Vu la décision du 28 mai 2001 par laquelle le bureau d'aide juridictionnelle a accordé à Y... Leila X l'aide juridictionnelle totale ;

Vu les autres pièces du dossier ;

Vu la convention européenne de sauvegarde des droits de l'homme et des libertés fondamentales ;

Vu l'accord franco-algérien du 27 décembre 1968 et ses avenants ;

Vu la loi n° 91-647 du 10 juillet 1991 modifiée ;

Vu le code de justice administrative ;

Les parties ayant été régulièrement averties du jour de l'audience ;

Après avoir entendu au cours de l'audience publique du 28 mai 2003 :

- le rapport de M. GUERRIVE, président assesseur ;

- les observations de Me X... ;

- et les conclusions de M. TROTTIER, premier conseiller ;

Sur la légalité de la décision attaquée :

Considérant que la légalité d'une décision administrative s'apprécie à la date à laquelle elle a été prise ; qu'il en résulte que le préfet des Bouches du Rhône pouvait légalement refuser de délivrer un certificat de résidence à Y... Leila X, de nationalité algérienne, en se fondant sur le fait qu'elle ne justifiait pas d'un visa de séjour d'une durée supérieure à trois mois, alors même que l'intéressée est entrée en France en 1986 et que l'exigence d'un tel visa résulte de l'avenant du 28 septembre 1994 à l'accord franco-algérien du 27 décembre 1968 ;

Considérant toutefois que, si l'autorité administrative peut valablement opposer à un ressortissant algérien l'absence d'un visa de séjour d'une durée supérieure à trois mois, elle n'est pas tenue de le faire ; qu'elle est, au contraire, tenue de procéder à l'examen de la situation de l'intéressé afin de déterminer s'il y a lieu de faire usage de son pouvoir de régularisation ;

Considérant que Y... Leila X, ressortissante algérienne née en 1943, soutient sans être contredite qu'elle réside en France de manière continue depuis 1986, et produit plusieurs documents de nature à corroborer cette affirmation ; qu'elle soutient qu'elle n'a plus d'attaches en Algérie, à la suite de la destruction du village dont elle est originaire en septembre 1997 et du meurtre de plusieurs de ses parents et proches ; que, dans ces circonstances, et compte tenu, notamment de l'âge et de l'état de santé de la requérante, le préfet des Bouches du Rhône a commis une erreur manifeste dans l'appréciation des conséquences de sa décision sur la situation personnelle de l'intéressée en refusant de lui délivrer un certificat de résidence ;

Considérant qu'il résulte de ce qui précède que Y... Leila X est fondée à soutenir que c'est à tort que, par le jugement attaqué, le Tribunal administratif de Marseille a rejeté sa demande ; qu'il y a lieu d'annuler ledit jugement, ainsi que la décision du préfet des Bouches du Rhône en date du 27 avril 1998 ;

Sur l'application de l'article L.761-1 du code de justice administrative :

Considérant qu'aux termes de l'article 37 de la de la loi susvisée du 10 juillet 1991 (...) l'avocat du bénéficiaire de l'aide juridictionnelle peut demander au juge de condamner, dans les conditions prévues à l'article 75, la partie tenue aux dépens ou qui perd son procès et non bénéficiaire de l'aide juridictionnelle, à une somme au titre des frais que le bénéficiaire de l'aide aurait exposés s'il n'avait pas eu cette aide.
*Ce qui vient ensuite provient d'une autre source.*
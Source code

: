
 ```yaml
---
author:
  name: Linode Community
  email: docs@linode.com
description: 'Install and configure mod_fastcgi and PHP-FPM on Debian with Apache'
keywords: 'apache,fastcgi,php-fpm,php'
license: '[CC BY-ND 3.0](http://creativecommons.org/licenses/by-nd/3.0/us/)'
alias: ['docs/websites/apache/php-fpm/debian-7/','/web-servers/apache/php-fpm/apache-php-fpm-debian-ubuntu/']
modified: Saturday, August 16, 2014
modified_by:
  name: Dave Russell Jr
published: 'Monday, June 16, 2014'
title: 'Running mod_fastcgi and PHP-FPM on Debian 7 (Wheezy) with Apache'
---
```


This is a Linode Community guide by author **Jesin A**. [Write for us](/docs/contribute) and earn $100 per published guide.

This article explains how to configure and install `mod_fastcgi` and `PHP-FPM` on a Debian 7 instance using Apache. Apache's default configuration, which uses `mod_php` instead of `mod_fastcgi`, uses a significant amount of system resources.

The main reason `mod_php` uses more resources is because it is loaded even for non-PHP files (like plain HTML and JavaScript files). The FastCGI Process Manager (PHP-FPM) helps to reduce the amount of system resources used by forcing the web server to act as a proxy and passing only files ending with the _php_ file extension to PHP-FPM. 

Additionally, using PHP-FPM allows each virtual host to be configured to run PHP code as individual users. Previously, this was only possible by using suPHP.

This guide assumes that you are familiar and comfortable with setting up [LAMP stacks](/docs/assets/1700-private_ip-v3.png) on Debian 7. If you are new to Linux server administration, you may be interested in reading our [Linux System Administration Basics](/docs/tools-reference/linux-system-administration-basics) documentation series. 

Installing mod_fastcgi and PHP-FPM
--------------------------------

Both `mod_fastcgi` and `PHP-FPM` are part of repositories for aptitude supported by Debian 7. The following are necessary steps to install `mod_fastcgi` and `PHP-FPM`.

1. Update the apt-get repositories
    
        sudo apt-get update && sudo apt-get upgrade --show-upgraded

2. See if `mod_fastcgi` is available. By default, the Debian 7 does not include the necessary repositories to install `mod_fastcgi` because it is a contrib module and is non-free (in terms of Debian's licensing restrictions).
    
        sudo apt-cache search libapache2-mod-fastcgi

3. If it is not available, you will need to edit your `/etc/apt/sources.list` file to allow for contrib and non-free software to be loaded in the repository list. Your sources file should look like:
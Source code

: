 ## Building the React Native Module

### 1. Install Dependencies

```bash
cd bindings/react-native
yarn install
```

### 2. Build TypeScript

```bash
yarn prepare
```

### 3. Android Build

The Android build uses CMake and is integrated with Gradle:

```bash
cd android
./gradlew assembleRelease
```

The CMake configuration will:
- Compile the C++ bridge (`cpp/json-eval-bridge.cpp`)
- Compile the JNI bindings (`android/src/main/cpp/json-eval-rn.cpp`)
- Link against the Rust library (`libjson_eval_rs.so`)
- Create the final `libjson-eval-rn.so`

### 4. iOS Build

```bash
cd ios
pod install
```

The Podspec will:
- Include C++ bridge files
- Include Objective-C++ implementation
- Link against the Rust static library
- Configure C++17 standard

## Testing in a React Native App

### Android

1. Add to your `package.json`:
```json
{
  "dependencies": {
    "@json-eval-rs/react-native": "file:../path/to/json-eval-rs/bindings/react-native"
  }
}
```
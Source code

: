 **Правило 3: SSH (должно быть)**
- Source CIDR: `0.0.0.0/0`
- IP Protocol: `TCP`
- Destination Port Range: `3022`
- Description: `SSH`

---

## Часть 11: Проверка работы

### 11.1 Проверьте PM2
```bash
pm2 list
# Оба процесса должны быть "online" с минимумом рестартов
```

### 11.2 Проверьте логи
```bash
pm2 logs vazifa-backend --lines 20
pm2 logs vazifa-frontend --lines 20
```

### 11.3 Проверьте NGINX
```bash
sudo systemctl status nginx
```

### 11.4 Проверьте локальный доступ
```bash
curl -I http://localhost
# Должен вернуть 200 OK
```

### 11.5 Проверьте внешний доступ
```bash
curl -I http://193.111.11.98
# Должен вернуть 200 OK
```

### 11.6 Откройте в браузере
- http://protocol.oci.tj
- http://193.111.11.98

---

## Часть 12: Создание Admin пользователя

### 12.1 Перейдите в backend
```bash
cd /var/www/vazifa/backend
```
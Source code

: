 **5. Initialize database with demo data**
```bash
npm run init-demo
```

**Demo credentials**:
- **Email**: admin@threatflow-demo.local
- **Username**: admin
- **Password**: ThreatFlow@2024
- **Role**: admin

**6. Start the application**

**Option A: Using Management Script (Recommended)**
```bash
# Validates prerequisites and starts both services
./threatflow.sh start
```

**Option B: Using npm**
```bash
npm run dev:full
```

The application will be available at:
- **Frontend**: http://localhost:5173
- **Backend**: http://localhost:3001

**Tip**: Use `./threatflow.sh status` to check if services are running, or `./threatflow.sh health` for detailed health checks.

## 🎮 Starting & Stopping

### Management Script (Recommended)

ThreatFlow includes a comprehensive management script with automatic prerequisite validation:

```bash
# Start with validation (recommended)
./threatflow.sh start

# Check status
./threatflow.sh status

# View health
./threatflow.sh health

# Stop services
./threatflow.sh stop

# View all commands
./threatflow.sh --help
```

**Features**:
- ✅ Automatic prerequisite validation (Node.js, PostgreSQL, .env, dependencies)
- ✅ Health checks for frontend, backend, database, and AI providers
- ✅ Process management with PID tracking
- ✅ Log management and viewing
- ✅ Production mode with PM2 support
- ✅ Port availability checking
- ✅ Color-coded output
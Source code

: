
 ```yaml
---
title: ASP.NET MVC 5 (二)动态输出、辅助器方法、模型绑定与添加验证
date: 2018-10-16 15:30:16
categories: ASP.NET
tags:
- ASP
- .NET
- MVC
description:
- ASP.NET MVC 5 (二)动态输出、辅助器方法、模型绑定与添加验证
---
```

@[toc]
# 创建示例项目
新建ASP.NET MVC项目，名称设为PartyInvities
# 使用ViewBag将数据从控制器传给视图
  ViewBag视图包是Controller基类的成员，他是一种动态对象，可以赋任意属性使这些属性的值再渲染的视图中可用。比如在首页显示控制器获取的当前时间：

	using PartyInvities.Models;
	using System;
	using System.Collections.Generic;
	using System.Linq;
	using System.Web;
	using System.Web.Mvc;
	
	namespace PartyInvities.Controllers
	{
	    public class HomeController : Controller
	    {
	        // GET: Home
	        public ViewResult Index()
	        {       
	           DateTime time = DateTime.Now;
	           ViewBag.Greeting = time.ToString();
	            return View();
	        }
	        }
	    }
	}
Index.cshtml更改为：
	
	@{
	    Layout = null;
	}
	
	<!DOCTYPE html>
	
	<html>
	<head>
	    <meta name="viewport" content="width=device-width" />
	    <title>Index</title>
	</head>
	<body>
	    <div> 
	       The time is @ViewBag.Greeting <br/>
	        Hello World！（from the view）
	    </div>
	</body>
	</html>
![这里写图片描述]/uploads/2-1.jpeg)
Il peut, en cas de condamnation, renoncer à percevoir la somme correspondant à la part contributive de l'Etat et poursuivre le recouvrement à son profit de la somme allouée par le juge ;

Considérant qu'il résulte de ces dispositions que le bénéficiaire de l'aide juridictionnelle ne peut demander au juge de condamner à son profit la partie perdante qu'au paiement des seuls frais qu'il a personnellement exposés, à l'exclusion de la somme correspondant à la part contributive de l'Etat à la mission d'aide juridictionnelle confiée à son avocat ; mais que l'avocat de ce bénéficiaire peut demander au juge de condamner la partie perdante à lui verser la somme correspondant à celle qu'il aurait réclamée à son client, si ce dernier n'avait eu l'aide juridictionnelle, à charge pour l'avocat qui poursuit, en cas de condamnation, le recouvrement à son profit de la somme qui lui a été allouée par le juge, de renoncer à percevoir la somme correspondant à la part contributive de l'Etat à la mission d'aide juridictionnelle qui lui a été confiée ;

Considérant, d'une part, que Y... Leila X, pour le compte de qui les conclusions de la requête relatives à l'application de l'article L.761-1 du code de justice administrative doivent être réputées présentées, n'allègue pas avoir exposé de frais autres que ceux pris en charge par l'Etat au titre de l'aide juridictionnelle totale qui lui a été allouée ; que, d'autre part, l'avocat de Y... Leila X n'a pas demandé la condamnation de l'Etat à lui verser la somme correspondant aux frais exposés qu'il aurait réclamée à sa cliente si cette dernière n'avait bénéficié d'une aide juridictionnelle totale ; que, dans ces conditions, les conclusions de la requête tendant à la condamnation de l'Etat sur le fondement de l'article L.761-1 du code de justice administrative ne peuvent être accueillies ;

D E C I D E :

Article 1er : Le jugement du Tribunal administratif de Marseille en date du 23 novembre 2000, ainsi que la décision du préfet des Bouches du Rhône en date du 27 avril 1998 sont annulés.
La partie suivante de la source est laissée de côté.